■ Try it ■
The lines to copy are those with "Lemma" in them. Pull each one from the entries below.

─── Available data

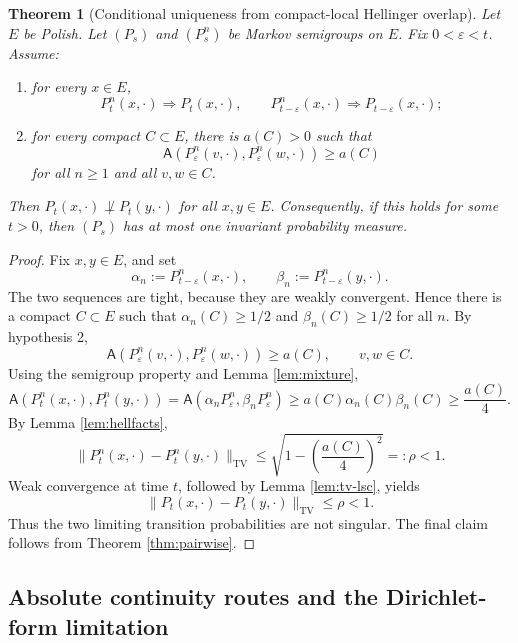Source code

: \documentclass[12pt]{article}
\newcommand{\1}{\mathbf 1}
\newcommand{\TV}{\mathrm{TV}}
\newcommand{\Aff}{\mathsf A}
\theoremstyle{plain}
\newtheorem{theorem}{Theorem}[section]
\theoremstyle{definition}
\theoremstyle{remark}
\numberwithin{equation}{section}
\begin{document}
\begin{theorem}[Conditional uniqueness from compact-local Hellinger overlap]\label{thm:hellinger}
Let \(E\) be Polish.  Let \((P_s)\) and \((P_s^n)\) be Markov semigroups on
\(E\).  Fix \(0<\varepsilon<t\).  Assume:
\begin{enumerate}
\item for every \(x\in E\),
\[
P_t^n(x,\cdot)\Rightarrow P_t(x,\cdot),
\qquad
P_{t-\varepsilon}^n(x,\cdot)\Rightarrow P_{t-\varepsilon}(x,\cdot);
\]
\item for every compact \(C\subset E\), there is \(a(C)>0\) such that
\[
\Aff(P_\varepsilon^n(v,\cdot),P_\varepsilon^n(w,\cdot))\ge a(C)
\]
for all \(n\ge1\) and all \(v,w\in C\).
\end{enumerate}
Then \(P_t(x,\cdot)\not\perp P_t(y,\cdot)\) for all \(x,y\in E\).  Consequently,
if this holds for some \(t>0\), then \((P_s)\) has at most one invariant
probability measure.
\end{theorem}

\begin{proof}
Fix \(x,y\in E\), and set
\[
\alpha_n:=P_{t-\varepsilon}^n(x,\cdot),\qquad
\beta_n:=P_{t-\varepsilon}^n(y,\cdot).
\]
The two sequences are tight, because they are weakly convergent.  Hence there
is a compact \(C\subset E\) such that
\(\alpha_n(C)\ge1/2\) and \(\beta_n(C)\ge1/2\) for all \(n\).  By hypothesis 2,
\[
\Aff(P_\varepsilon^n(v,\cdot),P_\varepsilon^n(w,\cdot))\ge a(C),
\qquad v,w\in C.
\]
Using the semigroup property and Lemma \ref{lem:mixture},
\[
\Aff(P_t^n(x,\cdot),P_t^n(y,\cdot))
=
\Aff(\alpha_nP_\varepsilon^n,\beta_nP_\varepsilon^n)
\ge
a(C)\alpha_n(C)\beta_n(C)\ge \frac{a(C)}4.
\]
By Lemma \ref{lem:hellfacts},
\[
\|P_t^n(x,\cdot)-P_t^n(y,\cdot)\|_{\TV}
\le
\sqrt{1-\left(\frac{a(C)}4\right)^2}
=:\rho<1.
\]
Weak convergence at time \(t\), followed by Lemma \ref{lem:tv-lsc}, yields
\[
\|P_t(x,\cdot)-P_t(y,\cdot)\|_{\TV}\le\rho<1.
\]
Thus the two limiting transition probabilities are not singular.  The final
claim follows from Theorem \ref{thm:pairwise}.
\end{proof}

\subsection{Absolute continuity routes and the Dirichlet-form limitation}
\end{document}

──────

■ Task solution ■
Using the semigroup property and Lemma \ref{lem:mixture},
By Lemma \ref{lem:hellfacts},
Weak convergence at time \(t\), followed by Lemma \ref{lem:tv-lsc}, yields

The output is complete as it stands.